RHEV-M will use SSH in order to communicate with host and install packages as well as start services. RHEV-M will even configure the iptables rules as mentioned. It is important to add any additional iptables rules after the configuration is complete as RHEV-M will wipe previous iptables rules. Below we can see a new hypervisor host is being installed in the environment.
Once the installation is complete you can proceed to install any other packages and tweak things to your hearts content.
Configure local storage in cluster
Optionally you may want to use local storage of hypervisor host for images or other purposes. The easiest way to do this is by exporting mountpoints as NFS shares. In RHEV all storage in a cluster must be available to all hosts, therefore local storage is not an option unless you have a cluster consisting of just one RHEV host.
Install NFS Services on RHEV Host
#yum install nfs-utils rpcbind #systemctl enable rpcbind #systemctl enable nfs-server #systemctl start rpcbind #systemctl start nfs-server
Exporting NFS mountpoints
In order to export NFS share to RHEV we need to create the mountpoint and ensure permissions are set correctly.
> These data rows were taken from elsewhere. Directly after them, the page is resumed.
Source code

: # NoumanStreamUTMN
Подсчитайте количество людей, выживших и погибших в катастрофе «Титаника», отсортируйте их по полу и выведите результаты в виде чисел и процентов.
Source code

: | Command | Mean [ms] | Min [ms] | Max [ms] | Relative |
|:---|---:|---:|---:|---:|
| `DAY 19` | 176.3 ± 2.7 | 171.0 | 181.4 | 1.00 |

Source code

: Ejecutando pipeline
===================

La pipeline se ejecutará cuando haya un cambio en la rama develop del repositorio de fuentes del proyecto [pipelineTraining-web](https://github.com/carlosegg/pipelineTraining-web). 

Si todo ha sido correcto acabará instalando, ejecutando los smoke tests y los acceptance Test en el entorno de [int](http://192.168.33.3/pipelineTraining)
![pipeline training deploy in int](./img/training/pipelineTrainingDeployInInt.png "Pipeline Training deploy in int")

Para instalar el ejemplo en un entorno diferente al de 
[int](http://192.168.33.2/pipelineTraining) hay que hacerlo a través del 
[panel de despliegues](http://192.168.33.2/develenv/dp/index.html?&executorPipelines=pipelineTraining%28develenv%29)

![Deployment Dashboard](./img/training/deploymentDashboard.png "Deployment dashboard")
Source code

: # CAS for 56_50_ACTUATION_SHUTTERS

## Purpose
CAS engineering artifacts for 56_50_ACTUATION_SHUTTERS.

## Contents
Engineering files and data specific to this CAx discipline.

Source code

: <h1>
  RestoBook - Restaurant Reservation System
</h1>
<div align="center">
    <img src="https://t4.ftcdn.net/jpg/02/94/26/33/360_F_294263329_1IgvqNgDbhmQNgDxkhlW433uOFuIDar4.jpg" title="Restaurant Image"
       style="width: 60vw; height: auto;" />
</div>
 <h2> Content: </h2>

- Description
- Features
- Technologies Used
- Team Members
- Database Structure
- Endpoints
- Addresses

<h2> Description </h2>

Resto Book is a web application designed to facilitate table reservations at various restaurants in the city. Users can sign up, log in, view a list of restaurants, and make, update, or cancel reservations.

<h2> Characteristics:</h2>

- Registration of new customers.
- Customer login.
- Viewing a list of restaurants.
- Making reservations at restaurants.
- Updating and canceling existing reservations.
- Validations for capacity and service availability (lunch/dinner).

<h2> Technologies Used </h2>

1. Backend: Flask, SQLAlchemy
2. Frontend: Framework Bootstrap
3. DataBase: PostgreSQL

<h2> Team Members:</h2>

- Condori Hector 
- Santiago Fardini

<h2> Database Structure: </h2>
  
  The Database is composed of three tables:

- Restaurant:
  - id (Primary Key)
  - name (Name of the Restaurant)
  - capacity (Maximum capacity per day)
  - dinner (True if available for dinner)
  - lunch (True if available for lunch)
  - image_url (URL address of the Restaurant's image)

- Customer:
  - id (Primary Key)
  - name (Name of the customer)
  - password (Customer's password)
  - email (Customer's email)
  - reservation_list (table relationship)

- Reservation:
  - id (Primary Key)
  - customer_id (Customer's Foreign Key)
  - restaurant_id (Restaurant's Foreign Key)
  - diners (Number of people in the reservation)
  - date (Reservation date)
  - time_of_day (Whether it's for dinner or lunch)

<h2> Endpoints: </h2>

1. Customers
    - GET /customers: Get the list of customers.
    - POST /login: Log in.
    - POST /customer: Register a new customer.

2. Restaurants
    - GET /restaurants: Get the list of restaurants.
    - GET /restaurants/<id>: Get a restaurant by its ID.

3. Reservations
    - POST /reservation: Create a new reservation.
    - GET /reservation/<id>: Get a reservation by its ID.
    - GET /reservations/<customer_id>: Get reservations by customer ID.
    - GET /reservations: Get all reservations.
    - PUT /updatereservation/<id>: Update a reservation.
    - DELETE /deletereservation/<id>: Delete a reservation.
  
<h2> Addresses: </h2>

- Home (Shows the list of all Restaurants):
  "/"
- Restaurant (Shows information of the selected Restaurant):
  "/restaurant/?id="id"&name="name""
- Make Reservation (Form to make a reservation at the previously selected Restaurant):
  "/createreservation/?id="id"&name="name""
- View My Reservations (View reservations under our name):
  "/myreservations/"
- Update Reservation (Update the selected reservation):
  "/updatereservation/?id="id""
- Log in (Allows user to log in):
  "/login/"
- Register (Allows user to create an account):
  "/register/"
In addition we need to ensure the mountpoint is also exported with read-write.
#mkdir /usr/share/rhev #chown -R 36:36 /usr/share/rhev/ #chmod -R 0755 /usr/share/rhev/
#vi /etc/exports #/usr/share/rhev 192.168.2.0/24(rw) #exportfs -a
Configure NFS iptables rules
Once the NFS share is exported iptables rules need to be implemented in order to allow access to the NFS services.
# iptables -I INPUT -p tcp -m tcp --dport 111 -j ACCEPT
# iptables -I INPUT -p udp -m udp --dport 111 -j ACCEPT
Mountd (defined in /etc/sysconfig/nfs)
# iptables -I INPUT -p tcp -m tcp --dport 892 -j ACCEPT
# iptables -I INPUT -p udp -m udp --dport 892 -j ACCEPT
Rquotad (defined in /etc/sysconfig/nfs)
# iptables -I INPUT -p tcp -m tcp --dport 875 -j ACCEPT
# iptables -I INPUT -p udp -m udp --dport 875 -j ACCEPT
NFS Statd (defined in /etc/sysconfig/nfs)
# iptables -I INPUT -p tcp -m tcp --dport 662 -j ACCEPT
# iptables -I INPUT -p udp -m udp --dport 662 -j ACCEPT
# iptables -I INPUT -p tcp -m tcp --dport 2049 -j ACCEPT
NFS Lock Manager (defined in /etc/sysconfig/nfs)
# iptables -I INPUT -p tcp -m tcp --dport 32803 -j ACCEPT
NFS Lockd (defined in /etc/sysconfig)
# iptables -I INPUT -p udp -m udp --dport 32769 -j ACCEPT
#service iptables save
Red Hat provides two Hypervisor options for RHEV. As we have seen you can use the optimized OS RHEV-H that is similar to VMware ESXi or you can build your own using RHEL 6 or 7 as base. The freedom of choice enables you to make the best decision for your IT infrastructure.